One is the problem of bribery and the ease with which people expect shortcuts to
get them out of serious crimes, such as hit-and-run accidents which are one of
the cruelest, most careless criminal deeds that often gets ignored, especially
when it affects poor people who rarely have recourse to honest justice from police.
In ‘Poison Ivy’,
the driver who tries to run after hitting someone on the road is Ivy (Njeri
Ngige), sister to Chris (Brian Ogola), the ‘man in the middle’ of what becomes
a sort of ‘civil war’ between Ivy and his newly-wedded wife, Olive (Anita Damiaro).
Ivy was
speeding and carelessly hit someone who dies, but she doesn’t even stop to see
if there is something she can do to help the person she knocked. Nonetheless, in
this case, the cops do the necessary and nab Ivy who gets taken to the cells.
It’s in the
opening moments of the play that we get the first inkling that all is not well
at Chris’s house, the home where he and Ivy grew up and where Olive has recently
moved in. Chris is about to bail out his sister, but Olive suggests he leave
her at the station overnight since it will ‘teach her a lesson.’ But it’s
Friday and if he doesn’t help Ivy now, she’ll sleep in the cells all weekend.
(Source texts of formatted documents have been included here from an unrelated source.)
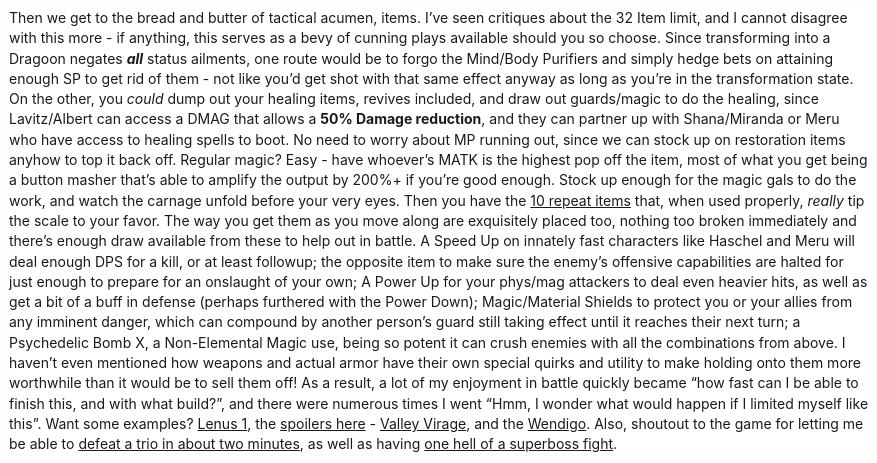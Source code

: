 Then we get to the bread and butter of tactical acumen, items. I’ve seen critiques about the 32 Item limit, and I cannot disagree with this more - if anything, this serves as a bevy of cunning plays available should you so choose. Since transforming into a Dragoon negates ***all*** status ailments, one route would be to forgo the Mind/Body Purifiers and simply hedge bets on attaining enough SP to get rid of them - not like you’d get shot with that same effect anyway as long as you’re in the transformation state. On the other, you *could* dump out your healing items, revives included, and draw out guards/magic to do the healing, since Lavitz/Albert can access a DMAG that allows a **50% Damage reduction**, and they can partner up with Shana/Miranda or Meru who have access to healing spells to boot. No need to worry about MP running out, since we can stock up on restoration items anyhow to top it back off. Regular magic? Easy - have whoever’s MATK is the highest pop off the item, most of what you get being a button masher that’s able to amplify the output by 200%+ if you’re good enough. Stock up enough for the magic gals to do the work, and watch the carnage unfold before your very eyes. Then you have the [10 repeat items](https://legendofdragoon.fandom.com/wiki/Repeatable_items) that, when used properly, *really* tip the scale to your favor. The way you get them as you move along are exquisitely placed too, nothing too broken immediately and there’s enough draw available from these to help out in battle. A Speed Up on innately fast characters like Haschel and Meru will deal enough DPS for a kill, or at least followup; the opposite item to make sure the enemy’s offensive capabilities are halted for just enough to prepare for an onslaught of your own; A Power Up for your phys/mag attackers to deal even heavier hits, as well as get a bit of a buff in defense (perhaps furthered with the Power Down); Magic/Material Shields to protect you or your allies from any imminent danger, which can compound by another person’s guard still taking effect until it reaches their next turn; a Psychedelic Bomb X, a Non-Elemental Magic use, being so potent it can crush enemies with all the combinations from above. I haven’t even mentioned how weapons and actual armor have their own special quirks and utility to make holding onto them more worthwhile than it would be to sell them off! As a result, a lot of my enjoyment in battle quickly became “how fast can I be able to finish this, and with what build?”, and there were numerous times I went “Hmm, I wonder what would happen if I limited myself like this”. Want some examples? [Lenus 1](https://www.youtube.com/watch?v=oagSBCKiXIc), the [ spoilers here](https://youtu.be/99uvapdLMsQ) - [Valley Virage](https://youtu.be/5rc_O2-v04E), and the [Wendigo](https://youtu.be/ZvG-wpcvXTo). Also, shoutout to the game for letting me be able to [defeat a trio in about two minutes](https://youtu.be/natt760B8co), as well as having [one hell of a superboss fight](https://youtu.be/-Q8SaRn4z6I?si=uZNSAP0sKhhMJHsN).
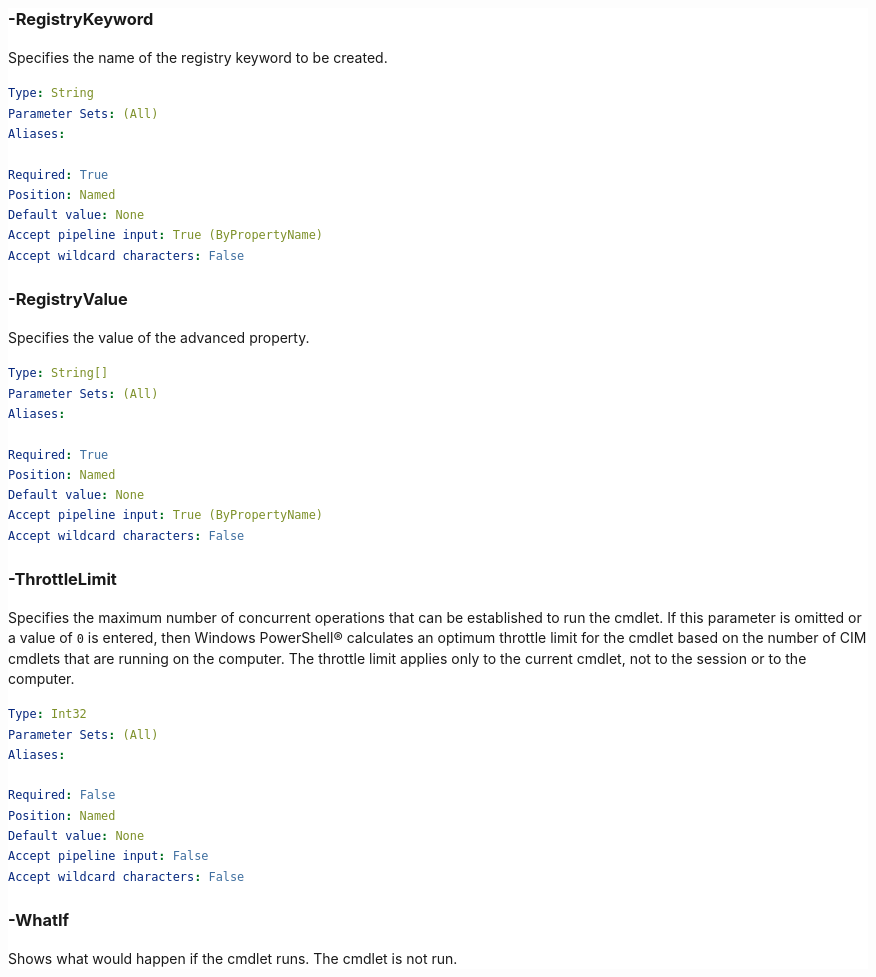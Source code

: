 ### -RegistryKeyword
Specifies the name of the registry keyword to be created.

```yaml
Type: String
Parameter Sets: (All)
Aliases: 

Required: True
Position: Named
Default value: None
Accept pipeline input: True (ByPropertyName)
Accept wildcard characters: False
```

### -RegistryValue
Specifies the value of the advanced property.

```yaml
Type: String[]
Parameter Sets: (All)
Aliases: 

Required: True
Position: Named
Default value: None
Accept pipeline input: True (ByPropertyName)
Accept wildcard characters: False
```

### -ThrottleLimit
Specifies the maximum number of concurrent operations that can be established to run the cmdlet.
If this parameter is omitted or a value of `0` is entered, then Windows PowerShell® calculates an optimum throttle limit for the cmdlet based on the number of CIM cmdlets that are running on the computer.
The throttle limit applies only to the current cmdlet, not to the session or to the computer.

```yaml
Type: Int32
Parameter Sets: (All)
Aliases: 

Required: False
Position: Named
Default value: None
Accept pipeline input: False
Accept wildcard characters: False
```

### -WhatIf
Shows what would happen if the cmdlet runs.
The cmdlet is not run.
Olive doesn’t seem to care, but Chris does. Not heeding the advice of his wife,
he favors his sister. He takes the short-cut and gets Ivy released, paying a
little ‘extra’ to the cops for letting her out in spite of the lethal damage
she has caused.
What we don’t
yet know is that Chris feels obligated
to assist his sister since he supposedly was told to do so by his dad from his
death bed. According to Ivy who claimed to have been with their father in his
final moments, the dad’s last words were instructing Chris to always take care
of his little sis. Chris never questions the veracity of Ivy’s version of their
dad’s last words.
Because the
daddy’s words, Chris cuts Ivy a lot of slack, even when she openly airs her
hostility towards Olive. He doesn’t even blink as Ivy abuses Olive and lets it
be known that she wants this woman to be gone. She clearly wants her brother
all to herself, as if there’s a latent element of incest in her feelings for
him. It’s only when it looks like he is about to see Ivy’s wish come true that
he begins to show his genuine feelings for his wife.
Feeling
sorry for the family whose daughter died in the hit-and-run, Olive goes to see
them and share her condolences. But the family, thinking Olive is Ivy, the
driver of the culprit-car, beats Olive senseless. She almost dies, and it’s
only then that Chris begins to question his own rock-solid loyalty to Ivy.
But what
really turns the tide of his emotions comes when he meets his uncle, the
brother to his dad, in hospital. (Both are visiting Olive.) The uncle tells
Chris that Ivy was not even there at the father’s death bed. Nor did the dad
say Chris was responsible to take care of Ivy for life.
Ivy’s
selfish contrivance jolts him to realize he has done his wife wrong. But it may
too late for him to make amends with Olive. The cops take Ivy away to jail but
the play ends without us knowing if Olive forgives him or not. Would you? There’s
the open question each of us is left to answer himself.